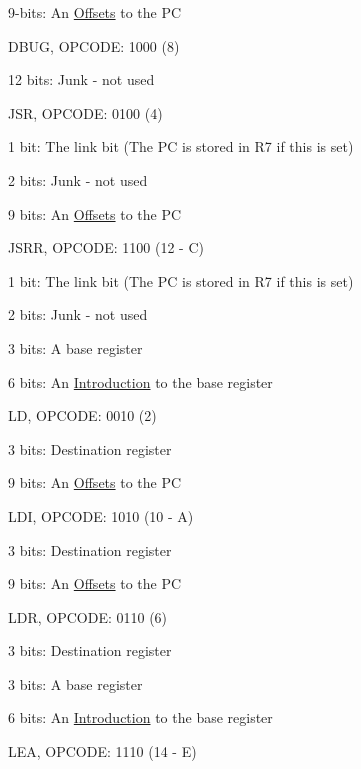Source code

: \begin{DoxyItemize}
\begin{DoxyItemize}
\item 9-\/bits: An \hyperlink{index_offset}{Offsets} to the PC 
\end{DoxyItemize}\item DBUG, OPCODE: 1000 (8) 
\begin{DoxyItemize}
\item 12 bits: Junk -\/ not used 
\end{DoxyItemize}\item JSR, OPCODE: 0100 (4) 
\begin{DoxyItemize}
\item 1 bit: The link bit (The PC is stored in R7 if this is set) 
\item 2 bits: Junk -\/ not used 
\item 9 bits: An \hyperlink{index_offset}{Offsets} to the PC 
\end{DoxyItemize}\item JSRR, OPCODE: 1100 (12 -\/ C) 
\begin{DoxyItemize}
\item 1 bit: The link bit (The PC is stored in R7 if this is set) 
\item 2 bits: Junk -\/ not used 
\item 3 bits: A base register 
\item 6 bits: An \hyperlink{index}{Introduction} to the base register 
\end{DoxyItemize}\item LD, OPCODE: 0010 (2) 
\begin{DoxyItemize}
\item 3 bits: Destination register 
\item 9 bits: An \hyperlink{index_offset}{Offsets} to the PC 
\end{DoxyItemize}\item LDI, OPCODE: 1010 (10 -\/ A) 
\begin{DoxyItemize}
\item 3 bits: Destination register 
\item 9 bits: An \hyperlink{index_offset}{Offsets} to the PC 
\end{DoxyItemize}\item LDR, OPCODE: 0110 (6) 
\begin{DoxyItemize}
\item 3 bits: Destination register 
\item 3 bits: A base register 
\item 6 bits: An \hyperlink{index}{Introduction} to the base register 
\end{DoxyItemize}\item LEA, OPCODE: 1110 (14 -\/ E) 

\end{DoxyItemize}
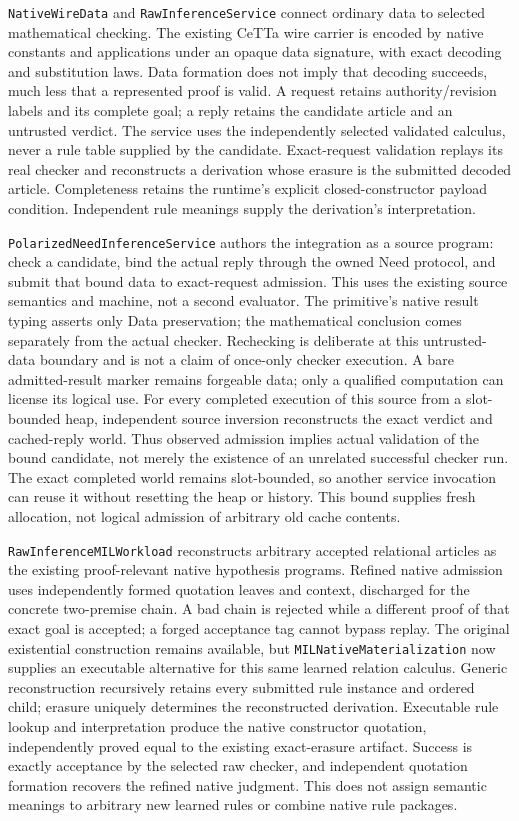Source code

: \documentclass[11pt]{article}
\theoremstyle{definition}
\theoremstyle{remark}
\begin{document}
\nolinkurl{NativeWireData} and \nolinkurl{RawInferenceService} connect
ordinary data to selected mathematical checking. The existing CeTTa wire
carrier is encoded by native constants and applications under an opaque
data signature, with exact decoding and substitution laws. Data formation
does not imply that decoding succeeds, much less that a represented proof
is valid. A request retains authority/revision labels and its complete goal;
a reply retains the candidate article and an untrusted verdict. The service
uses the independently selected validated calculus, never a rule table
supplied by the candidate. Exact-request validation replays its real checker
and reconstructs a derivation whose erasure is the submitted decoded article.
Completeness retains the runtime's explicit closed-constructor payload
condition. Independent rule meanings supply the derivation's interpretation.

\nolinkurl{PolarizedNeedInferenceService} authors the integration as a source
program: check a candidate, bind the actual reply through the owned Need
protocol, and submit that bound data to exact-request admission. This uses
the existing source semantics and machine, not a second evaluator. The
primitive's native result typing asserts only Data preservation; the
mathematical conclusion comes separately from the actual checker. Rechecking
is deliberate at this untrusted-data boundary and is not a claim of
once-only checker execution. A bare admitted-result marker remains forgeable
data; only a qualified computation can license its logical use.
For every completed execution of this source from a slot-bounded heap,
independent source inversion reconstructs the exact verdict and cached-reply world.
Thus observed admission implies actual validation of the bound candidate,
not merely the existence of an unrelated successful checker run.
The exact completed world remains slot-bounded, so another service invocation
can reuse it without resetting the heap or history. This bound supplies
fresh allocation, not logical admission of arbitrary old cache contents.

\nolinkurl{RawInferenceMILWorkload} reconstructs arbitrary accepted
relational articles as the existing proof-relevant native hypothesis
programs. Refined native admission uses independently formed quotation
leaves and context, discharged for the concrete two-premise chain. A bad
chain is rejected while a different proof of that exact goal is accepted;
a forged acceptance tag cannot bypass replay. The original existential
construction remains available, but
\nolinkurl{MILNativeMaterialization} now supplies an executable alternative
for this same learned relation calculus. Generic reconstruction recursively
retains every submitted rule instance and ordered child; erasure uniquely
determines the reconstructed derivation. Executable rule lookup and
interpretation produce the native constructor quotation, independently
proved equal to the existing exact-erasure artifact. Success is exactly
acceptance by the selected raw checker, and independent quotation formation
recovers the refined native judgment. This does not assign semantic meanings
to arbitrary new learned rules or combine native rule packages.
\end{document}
==
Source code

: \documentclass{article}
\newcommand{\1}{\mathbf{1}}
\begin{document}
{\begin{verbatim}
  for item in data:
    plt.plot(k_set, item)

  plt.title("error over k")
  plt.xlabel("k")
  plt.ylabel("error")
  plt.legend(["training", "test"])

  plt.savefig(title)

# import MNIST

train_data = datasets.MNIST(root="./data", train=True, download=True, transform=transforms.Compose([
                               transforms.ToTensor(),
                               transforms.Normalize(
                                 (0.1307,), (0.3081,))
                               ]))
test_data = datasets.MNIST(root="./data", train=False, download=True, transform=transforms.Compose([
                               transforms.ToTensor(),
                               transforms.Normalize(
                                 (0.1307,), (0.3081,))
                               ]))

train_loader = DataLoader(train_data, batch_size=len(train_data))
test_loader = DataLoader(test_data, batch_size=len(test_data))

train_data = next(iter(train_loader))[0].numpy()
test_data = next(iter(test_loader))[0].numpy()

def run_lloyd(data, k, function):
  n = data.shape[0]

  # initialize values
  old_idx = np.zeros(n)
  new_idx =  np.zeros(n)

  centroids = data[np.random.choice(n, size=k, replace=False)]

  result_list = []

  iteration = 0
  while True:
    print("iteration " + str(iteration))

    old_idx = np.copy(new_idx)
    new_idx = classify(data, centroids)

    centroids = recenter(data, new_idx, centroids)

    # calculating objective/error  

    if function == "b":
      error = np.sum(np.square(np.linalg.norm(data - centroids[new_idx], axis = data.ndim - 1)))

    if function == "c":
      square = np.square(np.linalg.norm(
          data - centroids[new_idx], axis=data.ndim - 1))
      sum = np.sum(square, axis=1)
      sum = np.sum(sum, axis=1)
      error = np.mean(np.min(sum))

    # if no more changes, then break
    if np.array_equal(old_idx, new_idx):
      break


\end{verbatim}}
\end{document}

**Brief:** Nothing but a number belongs in the answer: the number of lines above that contain "title".

**Answer space:** 2